'More or Less Dangerously Wounded'

I've been doing some research on the masked balls of New Orleans during the 19th century (it's all related, I assure you.) Historian R. Randall Couch's article "The Public Masked Balls of New Orleans: A Custom of Masque outside the Mardi Gras Tradition." has been a huge help in that endeavor. As with Austin, it's always good to be reminded how little humanity actually changes. A few samples of what I mean.


The first occurs shortly after the Louisiana Purchase. The Americans are somewhat horrified of the masked balls, and see the institutionalized carousing with colored women (placage) and the whole practice of masking as disreputable.

One result:

An unfortunate potential for trouble broke out between the French and Anglo-Americans at the regular public ball. Two quadrilles, one French, the other English, formed at the same time. An American, taking offense at something, raised his walking stick at one of the fiddlers. Bedlam ensued. . . . [Claiborne] resorted to persuasion rather than to rigorous measures in order to silence the American, who was a simple surgeon attached to the troops. The French quadrille resumed. The American interrupted it again with an English quadrille and took his place to dance. Someone cried, 'If the women have a drop of French blood in their veins, they will not dance.' Within minutes, the hall was completely deserted by the women.

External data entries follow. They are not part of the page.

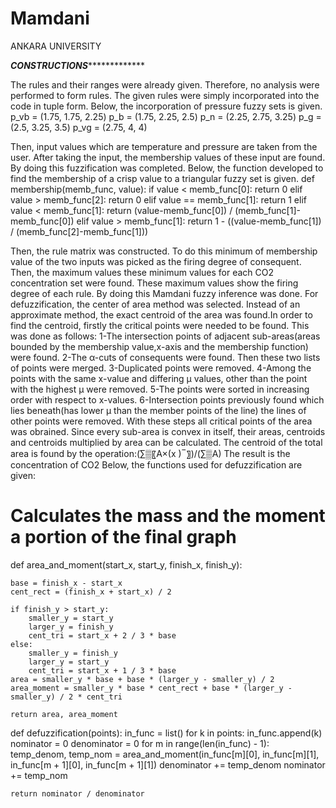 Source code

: # Mamdani



ANKARA UNIVERSITY



*****************************************************************CONSTRUCTIONS******************************************************************************


The rules and their ranges were already given. Therefore, no analysis were performed to form rules. The given rules were simply incorporated into the code in tuple form.
Below, the incorporation of pressure fuzzy sets is given.
p_vb = (1.75, 1.75, 2.25)
p_b = (1.75, 2.25, 2.5)
p_n = (2.25, 2.75, 3.25)
p_g = (2.5, 3.25, 3.5)
p_vg = (2.75, 4, 4)

Then, input values which are temperature and pressure are taken from the user.
After taking the input, the membership values of these input are found. By doing this fuzzification was completed.
Below, the function developed to find the membership of a crisp value to a triangular fuzzy set is given.
def membership(memb_func, value):
    if value < memb_func[0]:
        return 0
    elif value > memb_func[2]:
        return 0
    elif value == memb_func[1]:
        return 1
    elif value < memb_func[1]:
        return (value-memb_func[0]) / (memb_func[1]-memb_func[0])
    elif value > memb_func[1]:
        return 1 - ((value-memb_func[1]) / (memb_func[2]-memb_func[1]))

Then, the rule matrix was constructed. To do this minimum of membership value of the two inputs was picked as the firing degree of consequent. Then, the maximum values these minimum values for each CO2 concentration set were found. These maximum values show the firing degree of each rule. By doing this Mamdani fuzzy inference was done.
For defuzzification, the center of area method was selected. Instead of an approximate method, the exact centroid of the area was found.In order to find the centroid, firstly the critical points were needed to be found. This was done as follows:
1-The intersection points of adjacent sub-areas(areas bounded by the membership value,x-axis and the membership function) were found. 
2-The α-cuts of consequents were found. Then these two lists of points were merged. 
3-Duplicated points were removed.
4-Among the points with the same x-value and differing µ values, other than the point with the highest µ were removed.
5-The points were sorted in increasing order with respect to x-values.
6-Intersection points previously found which lies beneath(has lower µ than the member points of the line) the lines of other points were removed.
With these steps all critical points of the area was obrained. Since every sub-area is convex
 in itself, their areas, centroids and centroids multiplied by area can be calculated. The centroid of the total area is found by the operation:(∑▒〖A×(x ) ̅ 〗)/(∑▒A) The result is the concentration of CO2
Below, the functions used for defuzzification are given:

# Calculates  the mass and the moment  a portion of the final graph
def area_and_moment(start_x, start_y, finish_x, finish_y):

    base = finish_x - start_x
    cent_rect = (finish_x + start_x) / 2

    if finish_y > start_y:
        smaller_y = start_y
        larger_y = finish_y
        cent_tri = start_x + 2 / 3 * base
    else:
        smaller_y = finish_y
        larger_y = start_y
        cent_tri = start_x + 1 / 3 * base
    area = smaller_y * base + base * (larger_y - smaller_y) / 2
    area_moment = smaller_y * base * cent_rect + base * (larger_y - smaller_y) / 2 * cent_tri

    return area, area_moment

def defuzzification(points):
    in_func = list()
    for k in points:
        in_func.append(k)
    nominator = 0
    denominator = 0
    for m in range(len(in_func) - 1):
        temp_denom, temp_nom = area_and_moment(in_func[m][0], in_func[m][1], in_func[m + 1][0], in_func[m + 1][1])
        denominator += temp_denom
        nominator += temp_nom

    return nominator / denominator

Eventually the Americans made a temporary peace with the masked balls. But keeping out the riff-raff, and thus hopefully tamping down the violence, was always a problem. The ball hosts took to selling subscriptions--effectively season tickets, as Couch puts it--allowing the subscriber to attend all the balls held during a particular period. This had little effect:

When Karl Bernhard, the Grand Duke of Saxe-Weimar- Eisenach, visited New Orleans in February 1826, he also compared masked balls at the Orleans and the St. Philip Street theaters....Even at the relatively respectable Orleans, he went on, there were quarrels which "commenced in the ballroom with blows, and terminated in the vestibule, with pocket-pistols and kicking, without any interruption from the police." 

At a public masked ball at the St. Philip Street, the grand duke reported that the women present were quadroons, who coquetted with him "in the most subtle and amusing manner." "Pure curiosity," brought him back to the St. Philip Street on another night, but that visit was late in the evening, and he saw "few masks." He also found the company unsettling, for "some of the visitors were intoxicated, and there appeared a willing disposition for disturbance." The next day he learned that shortly after his departure, a brawl resulted in twenty people being "more or less dangerously wounded.

I read this and of course heard Doom..

Don't appear to drunk
And let a stare turn into a "Yeah you, punk."

As a black dude who came of age in the 90s, Couch's article reminded me of the club scene. We didn't wear masks, but I don't think anyone put more effort into looking good than those of us who crammed into Republic Gardens or DC Live circa 1998. And of course the club-owners were obsessed with tamping down the violence.  In my younger years, instead of subscriptions we got "No jerseys, jeans or Timberlands." DC Live actually required neckties. The effect was a different sort of masking--In the uniform of stockbrokers, we danced to the most gutter shit you ever wanted to hear.

And so it was in New Orleans in the early to mid 19th century. These balls sound like raucous affairs. I'm getting so deep into this thing that, increasingly, I catch myself marveling at its elegance. The way societies organize themselves is beautiful--which, again, isn't the same as saying "good" "just" or "pretty."